Task directions: Pull out each line of the data that includes the word "week".

**********

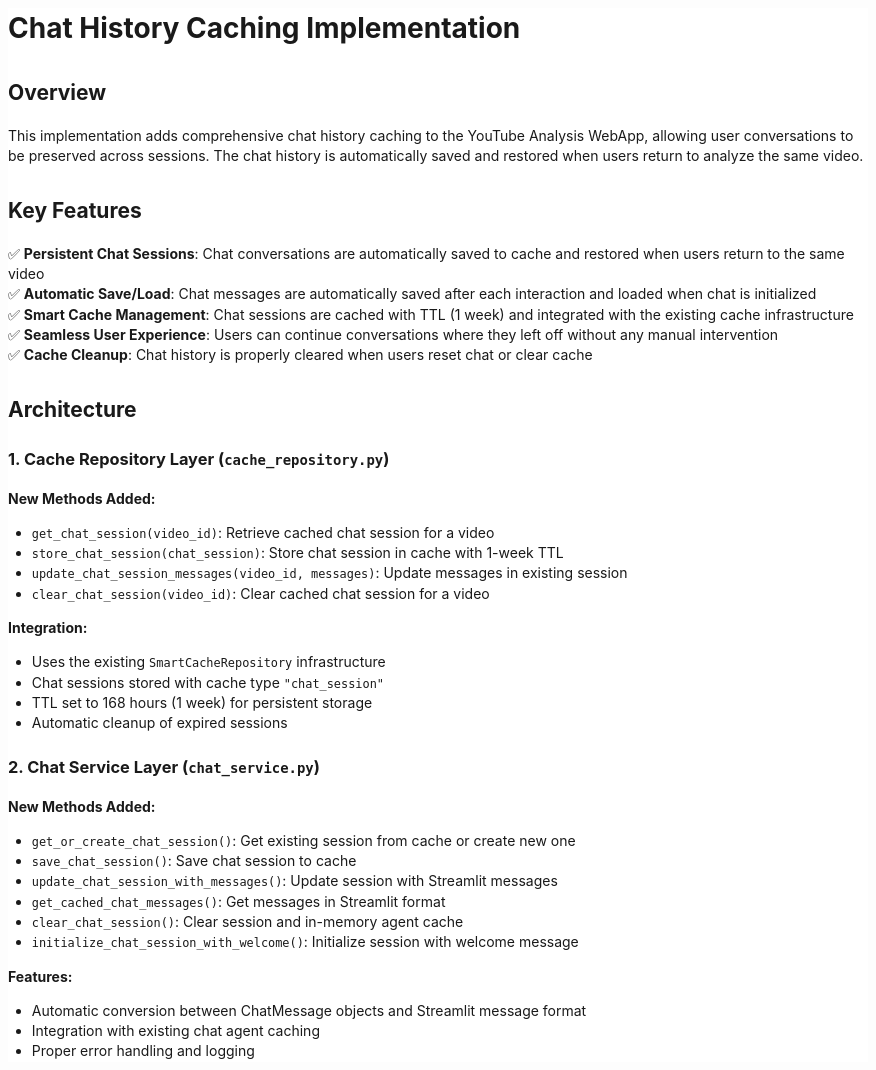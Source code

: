 # Chat History Caching Implementation

## Overview

This implementation adds comprehensive chat history caching to the YouTube Analysis WebApp, allowing user conversations to be preserved across sessions. The chat history is automatically saved and restored when users return to analyze the same video.

## Key Features

✅ **Persistent Chat Sessions**: Chat conversations are automatically saved to cache and restored when users return to the same video  
✅ **Automatic Save/Load**: Chat messages are automatically saved after each interaction and loaded when chat is initialized  
✅ **Smart Cache Management**: Chat sessions are cached with TTL (1 week) and integrated with the existing cache infrastructure  
✅ **Seamless User Experience**: Users can continue conversations where they left off without any manual intervention  
✅ **Cache Cleanup**: Chat history is properly cleared when users reset chat or clear cache  

## Architecture

### 1. Cache Repository Layer (`cache_repository.py`)

**New Methods Added:**
- `get_chat_session(video_id)`: Retrieve cached chat session for a video
- `store_chat_session(chat_session)`: Store chat session in cache with 1-week TTL
- `update_chat_session_messages(video_id, messages)`: Update messages in existing session
- `clear_chat_session(video_id)`: Clear cached chat session for a video

**Integration:**
- Uses the existing `SmartCacheRepository` infrastructure
- Chat sessions stored with cache type `"chat_session"`
- TTL set to 168 hours (1 week) for persistent storage
- Automatic cleanup of expired sessions

### 2. Chat Service Layer (`chat_service.py`)

**New Methods Added:**
- `get_or_create_chat_session()`: Get existing session from cache or create new one
- `save_chat_session()`: Save chat session to cache
- `update_chat_session_with_messages()`: Update session with Streamlit messages
- `get_cached_chat_messages()`: Get messages in Streamlit format
- `clear_chat_session()`: Clear session and in-memory agent cache
- `initialize_chat_session_with_welcome()`: Initialize session with welcome message

**Features:**
- Automatic conversion between ChatMessage objects and Streamlit message format
- Integration with existing chat agent caching
- Proper error handling and logging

**********

Answer to the problem:
✅ **Smart Cache Management**: Chat sessions are cached with TTL (1 week) and integrated with the existing cache infrastructure  
- `store_chat_session(chat_session)`: Store chat session in cache with 1-week TTL
- TTL set to 168 hours (1 week) for persistent storage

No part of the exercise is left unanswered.